Service intelligence scope

The service intelligence scope focuses on data and business-related functions. It includes higher-level monitoring including service options, correlated events, business rules, and standard data contracts in two tiers:

  • Tier 4: Data-driven measures. Data-driven measures focus on the purpose of an app or service and whether the purpose is being fulfilled. This tier includes queue size and data freshness timing.
  • Tier 5: Business process. This tier includes tracking individual business processes from start to finish such as lead tracking or flow timing.
The two scopes and five tiers of Azure Monitor taxonomy.,

Figure 3. Defining a taxonomy for Azure Monitor implementation

Setting a minimum bar for monitoring and alert standards

One key implementation task was setting monitoring alert standards and then communicating what we wanted to monitor and how. We approached the process by examining our existing SCOM environment, performing a comprehensive review of our environment, reviewing available Azure Monitoring capabilities, and identifying how those monitors would apply to the CSME environment.

Examining SCOM monitors and alerts

We examined our SCOM management pack configuration and the monitors and alerts it contained. For those apps and services with IaaS components, we were able to quickly create a monitoring environment in Azure by using the Alert Monitoring Toolkit. For most applications and services, we moved to a complete review of the app and service environment to capture a better understanding of how we could best configure Azure Monitor to meet business needs.

Reviewing the CSME app and service environment

A complete review of the CSME app and service environment gave us the opportunity to identify all components in the environment, who owned the component, and what aspects of the component we needed to monitor. We went through the Azure catalog, identified the Azure services we used, and set minimum-bar standards for each service. At the same time, we performed a comprehensive review of monitors available in Azure Monitor to get a complete picture of monitoring and alerting capabilities. We mapped our service catalog to a PowerBI report to identify all of the components. Our component owners reported the appropriate information for their app or service and we consolidated the results, using our taxonomy to group monitors and alerts. We defined the appropriate thresholds and severity levels for each alert.

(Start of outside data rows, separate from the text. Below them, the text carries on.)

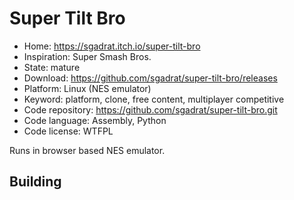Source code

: # Super Tilt Bro

- Home: https://sgadrat.itch.io/super-tilt-bro
- Inspiration: Super Smash Bros.
- State: mature
- Download: https://github.com/sgadrat/super-tilt-bro/releases
- Platform: Linux (NES emulator)
- Keyword: platform, clone, free content, multiplayer competitive
- Code repository: https://github.com/sgadrat/super-tilt-bro.git
- Code language: Assembly, Python
- Code license: WTFPL

Runs in browser based NES emulator.

## Building
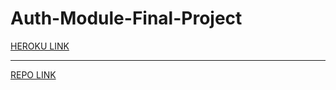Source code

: # Auth-Module-Final-Project

[HEROKU LINK](https://leen-auth-module-final-project.herokuapp.com/)

------------

[REPO LINK](https://github.com/leenahmad/Auth-Module-Final-Project)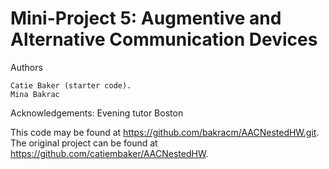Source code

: Mini-Project 5: Augmentive and Alternative Communication Devices 
==================

Authors

    Catie Baker (starter code).
    Mina Bakrac

Acknowledgements: Evening tutor Boston

This code may be found at <https://github.com/bakracm/AACNestedHW.git>. The original project can be found at <https://github.com/catiembaker/AACNestedHW>.
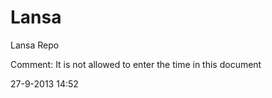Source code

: Lansa
=====

Lansa Repo

Comment:
It is not allowed to enter the time in this document

27-9-2013
14:52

Some of these standards were already defined and in place as part of the Alert Monitoring toolkit. We created the others based on input from the component owners and how they needed to understand the behavior of their app or service.

Leveraging Failure Mode and Effects Analysis

Beyond the minimum requirements, Failure Modes and Effects Analysis (FMEA) was a big part of the initial assessment of the standards-setting process. We leveraged industry practices around FMEA to help our service engineers determine their own monitoring needs. Using FMEA, service engineers learned to examine their own environment and identify all app and service components and the possible ways they could fail. The process consisted of four major phases:

  • Map business processes to understand core business functionality.
  • Define the service-level objectives and health measures to include.
  • Build and assess a fault tree to understand methods and modes for potential failures.
  • Quantify risks to establish value and hierarchy.

The FMEA process helped teams quantify the failure risks for different components and prioritize the correct monitoring to mitigate the risks.

Establishing core data-driven measures

Core data-driven measures help to define the functional health of our applications and services over and above their component status. We use these measures to define quality of service for each app or service in environment. Our engineers were required to submit queries aligned with our minimum bar standards that provided accurate information for three key measures:

  • Availability. These relate to successful availability tests completed with expected results. When measuring availability, we ask our engineers to:
    • Test all customer-facing endpoints.
    • Use synthetic transactions, such as ping or http, rather than actual user sessions.
    • Test from a minimum of five locations.
    • Test with a frequency of 15 minutes or less.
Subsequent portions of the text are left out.